▶ _Work task_: Transcribe the stretch of entries below from the line with "that decides $S$" through the line with "In this section", exactly and with both ends included; leave out all other lines.

▶ _Extracted data_:
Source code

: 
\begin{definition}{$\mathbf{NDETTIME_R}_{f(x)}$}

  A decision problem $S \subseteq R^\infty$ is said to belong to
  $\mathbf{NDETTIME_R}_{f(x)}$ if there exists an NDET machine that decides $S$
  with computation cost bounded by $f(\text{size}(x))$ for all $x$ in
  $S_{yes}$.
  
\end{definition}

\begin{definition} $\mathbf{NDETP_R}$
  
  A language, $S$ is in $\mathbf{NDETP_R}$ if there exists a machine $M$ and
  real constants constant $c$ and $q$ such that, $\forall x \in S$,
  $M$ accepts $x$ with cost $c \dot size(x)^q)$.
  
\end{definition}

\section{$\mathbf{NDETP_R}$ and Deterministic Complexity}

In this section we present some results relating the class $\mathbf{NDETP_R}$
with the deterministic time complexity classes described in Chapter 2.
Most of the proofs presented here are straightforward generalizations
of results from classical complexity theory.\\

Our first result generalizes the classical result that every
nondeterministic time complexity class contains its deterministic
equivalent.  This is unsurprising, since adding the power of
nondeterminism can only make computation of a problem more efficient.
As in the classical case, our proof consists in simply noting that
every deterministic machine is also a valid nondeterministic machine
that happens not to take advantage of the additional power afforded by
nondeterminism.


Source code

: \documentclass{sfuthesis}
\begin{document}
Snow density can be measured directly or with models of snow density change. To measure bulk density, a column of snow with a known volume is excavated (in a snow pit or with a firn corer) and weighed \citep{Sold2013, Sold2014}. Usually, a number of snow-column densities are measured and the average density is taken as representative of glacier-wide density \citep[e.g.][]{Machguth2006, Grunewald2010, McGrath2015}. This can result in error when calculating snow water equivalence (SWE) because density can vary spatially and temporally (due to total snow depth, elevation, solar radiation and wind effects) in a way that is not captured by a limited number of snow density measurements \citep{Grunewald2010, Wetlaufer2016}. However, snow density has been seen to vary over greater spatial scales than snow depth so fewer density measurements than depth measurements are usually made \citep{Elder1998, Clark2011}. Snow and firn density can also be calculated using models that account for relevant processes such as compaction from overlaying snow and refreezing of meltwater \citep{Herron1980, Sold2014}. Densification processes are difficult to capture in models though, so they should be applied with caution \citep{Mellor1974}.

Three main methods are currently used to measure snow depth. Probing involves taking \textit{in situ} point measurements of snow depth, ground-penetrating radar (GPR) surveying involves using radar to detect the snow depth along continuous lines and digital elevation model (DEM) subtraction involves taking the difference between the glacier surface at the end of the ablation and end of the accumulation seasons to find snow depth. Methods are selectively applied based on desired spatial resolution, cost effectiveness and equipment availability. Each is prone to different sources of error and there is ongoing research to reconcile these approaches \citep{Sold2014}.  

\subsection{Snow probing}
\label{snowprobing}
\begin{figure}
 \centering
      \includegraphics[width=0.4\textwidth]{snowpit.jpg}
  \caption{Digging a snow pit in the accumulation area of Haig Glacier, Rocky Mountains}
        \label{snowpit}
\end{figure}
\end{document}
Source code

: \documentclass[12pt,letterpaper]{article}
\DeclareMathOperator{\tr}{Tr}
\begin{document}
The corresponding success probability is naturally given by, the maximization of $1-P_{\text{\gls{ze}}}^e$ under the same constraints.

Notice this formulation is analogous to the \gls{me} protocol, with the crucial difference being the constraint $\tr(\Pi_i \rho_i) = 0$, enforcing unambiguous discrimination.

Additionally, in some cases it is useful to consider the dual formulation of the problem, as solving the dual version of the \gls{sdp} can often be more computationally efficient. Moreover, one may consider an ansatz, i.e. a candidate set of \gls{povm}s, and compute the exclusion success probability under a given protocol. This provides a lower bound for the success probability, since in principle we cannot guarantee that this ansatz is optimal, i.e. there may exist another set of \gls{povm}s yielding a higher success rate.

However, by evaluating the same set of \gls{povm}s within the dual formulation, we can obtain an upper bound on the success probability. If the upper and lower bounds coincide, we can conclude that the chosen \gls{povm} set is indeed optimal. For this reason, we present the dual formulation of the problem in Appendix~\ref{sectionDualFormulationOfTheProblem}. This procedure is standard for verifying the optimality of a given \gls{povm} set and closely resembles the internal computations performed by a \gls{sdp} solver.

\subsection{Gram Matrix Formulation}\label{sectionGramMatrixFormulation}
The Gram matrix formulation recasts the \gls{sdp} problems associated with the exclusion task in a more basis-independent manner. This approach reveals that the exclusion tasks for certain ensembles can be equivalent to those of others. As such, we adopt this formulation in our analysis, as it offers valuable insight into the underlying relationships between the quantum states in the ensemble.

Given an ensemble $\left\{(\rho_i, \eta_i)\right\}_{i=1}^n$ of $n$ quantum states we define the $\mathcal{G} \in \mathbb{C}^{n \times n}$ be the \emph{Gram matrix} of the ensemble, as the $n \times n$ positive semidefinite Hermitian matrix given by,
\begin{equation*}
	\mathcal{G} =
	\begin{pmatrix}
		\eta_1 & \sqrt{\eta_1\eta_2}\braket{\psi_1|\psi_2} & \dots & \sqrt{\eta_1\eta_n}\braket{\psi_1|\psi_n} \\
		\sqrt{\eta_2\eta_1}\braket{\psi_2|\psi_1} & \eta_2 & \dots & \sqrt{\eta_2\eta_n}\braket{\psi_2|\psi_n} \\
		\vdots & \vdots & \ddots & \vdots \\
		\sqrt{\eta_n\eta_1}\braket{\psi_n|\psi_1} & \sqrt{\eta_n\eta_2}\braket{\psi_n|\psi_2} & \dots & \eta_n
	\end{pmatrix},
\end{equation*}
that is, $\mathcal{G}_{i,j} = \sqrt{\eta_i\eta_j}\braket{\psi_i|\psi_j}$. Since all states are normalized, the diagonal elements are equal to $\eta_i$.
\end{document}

▶ _Exercise result_:
  $\mathbf{NDETTIME_R}_{f(x)}$ if there exists an NDET machine that decides $S$
  with computation cost bounded by $f(\text{size}(x))$ for all $x$ in
  $S_{yes}$.
  
\end{definition}

\begin{definition} $\mathbf{NDETP_R}$
  
  A language, $S$ is in $\mathbf{NDETP_R}$ if there exists a machine $M$ and
  real constants constant $c$ and $q$ such that, $\forall x \in S$,
  $M$ accepts $x$ with cost $c \dot size(x)^q)$.
  
\end{definition}

\section{$\mathbf{NDETP_R}$ and Deterministic Complexity}

In this section we present some results relating the class $\mathbf{NDETP_R}$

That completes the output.